Between Christmas and New Years of 2020, all 60 rooms in the hotel were completely booked with some rooms housing as many as eight or nine adults. Some guests even stayed in the lobby or meeting rooms just to have a warm place to be. A couple rooms under maintenance were used so guests in the lobby could take a shower, which Patel’s team sanitized thoroughly after each user.

People came together in ways that Patel has never seen before. Everyone pitched in. Some guests even paid for each other’s rooms. Everyone was sharing food. The hotel staff turned on their breakfast station so people wouldn’t have to worry.

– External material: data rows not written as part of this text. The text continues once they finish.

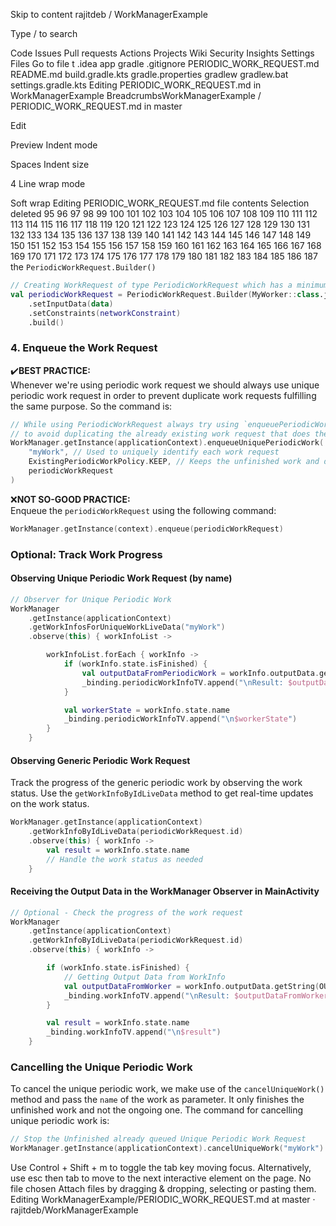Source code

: Skip to content
rajitdeb
/
WorkManagerExample

Type / to search

Code
Issues
Pull requests
Actions
Projects
Wiki
Security
Insights
Settings
Files
Go to file
t
.idea
app
gradle
.gitignore
PERIODIC_WORK_REQUEST.md
README.md
build.gradle.kts
gradle.properties
gradlew
gradlew.bat
settings.gradle.kts
Editing PERIODIC_WORK_REQUEST.md in WorkManagerExample
BreadcrumbsWorkManagerExample
/
PERIODIC_WORK_REQUEST.md
in
master

Edit

Preview
Indent mode

Spaces
Indent size

4
Line wrap mode

Soft wrap
Editing PERIODIC_WORK_REQUEST.md file contents
Selection deleted
95
96
97
98
99
100
101
102
103
104
105
106
107
108
109
110
111
112
113
114
115
116
117
118
119
120
121
122
123
124
125
126
127
128
129
130
131
132
133
134
135
136
137
138
139
140
141
142
143
144
145
146
147
148
149
150
151
152
153
154
155
156
157
158
159
160
161
162
163
164
165
166
167
168
169
170
171
172
173
174
175
176
177
178
179
180
181
182
183
184
185
186
187
the `PeriodicWorkRequest.Builder()`

```kotlin
// Creating WorkRequest of type PeriodicWorkRequest which has a minimum specified time of 15 Minutes by the System
val periodicWorkRequest = PeriodicWorkRequest.Builder(MyWorker::class.java, 15, TimeUnit.MINUTES)
    .setInputData(data)
    .setConstraints(networkConstraint)
    .build()
```

### 4. Enqueue the Work Request

✔️<b>BEST PRACTICE:</b><br>
Whenever we're using periodic work request we should always use unique periodic work request in order to prevent duplicate work requests fulfilling the same purpose. So the command is:

```kotlin
// While using PeriodicWorkRequest always try using `enqueuePeriodicWork()`
// to avoid duplicating the already existing work request that does the exact same thing
WorkManager.getInstance(applicationContext).enqueueUniquePeriodicWork(
    "myWork", // Used to uniquely identify each work request
    ExistingPeriodicWorkPolicy.KEEP, // Keeps the unfinished work and doesn't create a new one
    periodicWorkRequest
)
```

❌<b>NOT SO-GOOD PRACTICE:</b><br>
Enqueue the `periodicWorkRequest` using the following command:

```kotlin
WorkManager.getInstance(context).enqueue(periodicWorkRequest)
```

### Optional: Track Work Progress

#### Observing Unique Periodic Work Request (by name)
```kotlin
// Observer for Unique Periodic Work
WorkManager
    .getInstance(applicationContext)
    .getWorkInfosForUniqueWorkLiveData("myWork")
    .observe(this) { workInfoList ->

        workInfoList.forEach { workInfo ->
            if (workInfo.state.isFinished) {
                val outputDataFromPeriodicWork = workInfo.outputData.getString(OUTPUT_KEY_DESC)
                _binding.periodicWorkInfoTV.append("\nResult: $outputDataFromPeriodicWork - ${System.currentTimeMillis()}")
            }

            val workerState = workInfo.state.name
            _binding.periodicWorkInfoTV.append("\n$workerState")
        }
    }
```


#### Observing Generic Periodic Work Request
Track the progress of the generic periodic work by observing the work status. Use
the `getWorkInfoByIdLiveData` method to get real-time updates on the work status.

```kotlin
WorkManager.getInstance(applicationContext)
    .getWorkInfoByIdLiveData(periodicWorkRequest.id)
    .observe(this) { workInfo ->
        val result = workInfo.state.name
        // Handle the work status as needed
    }
```

#### Receiving the Output Data in the WorkManager Observer in MainActivity

```kotlin
// Optional - Check the progress of the work request
WorkManager
    .getInstance(applicationContext)
    .getWorkInfoByIdLiveData(periodicWorkRequest.id)
    .observe(this) { workInfo ->

        if (workInfo.state.isFinished) {
            // Getting Output Data from WorkInfo
            val outputDataFromWorker = workInfo.outputData.getString(OUTPUT_KEY_DESC)
            _binding.workInfoTV.append("\nResult: $outputDataFromWorker")
        }

        val result = workInfo.state.name
        _binding.workInfoTV.append("\n$result")
    }
```
### Cancelling the Unique Periodic Work
To cancel the unique periodic work, we make use of the `cancelUniqueWork()` method and pass the `name` of the work as parameter. It only finishes the unfinished work and not the ongoing one. The command for cancelling unique periodic work is:
```kotlin
// Stop the Unfinished already queued Unique Periodic Work Request
WorkManager.getInstance(applicationContext).cancelUniqueWork("myWork")
```
Use Control + Shift + m to toggle the tab key moving focus. Alternatively, use esc then tab to move to the next interactive element on the page.
No file chosen
Attach files by dragging & dropping, selecting or pasting them.
Editing WorkManagerExample/PERIODIC_WORK_REQUEST.md at master · rajitdeb/WorkManagerExample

Later in the winter, when a similar freeze hit Texas, Patel did the same with another hotel he owns, the Segovia Lodge. Power lines came down and pipes froze over as the cold engulfed an unprepared Texas. Patel waived all fees so anyone who could get to the hotel could stay and eat for free all week. Guests even walked to the hotel because their cars couldn’t get through.

The hotel eventually lost electricity and stranded truckers took turns staying up all night to keep a fire going. All of the rooms were full, yet Patel opened the lobby floor so more guests could be sheltered.

With over 200 people at the hotel, there wasn’t any fuss. No one argued. Everyone made sure the others were comfortable, warm, and fed as they took turns cooking for each other.

“It wasn’t about who was Black, White, Democrat, Republican. COVID, or no COVID, everyone was a family,” says hotel manager Shelly Shirley.

All the guests who were at the Segovia Lodge during the freeze have even kept in touch via a Facebook group! They check in on each other and keep up with news from each other’s lives.

“Business is down, but I still have clothes on my back, the kids were safe, we had a shower and food,” says Patel. “We all have to look out for each other.”

That’s why GNN voted for Patel’s hotels to be the Nicest Places in America this year, and why, if you are ever in need of a hotel room in Kodak, Tennessee (30 minutes from Knoxville), or Junction, Texas (1.5 hours outside of San Antonio), you should definitely vote with your wallet and visit Sean.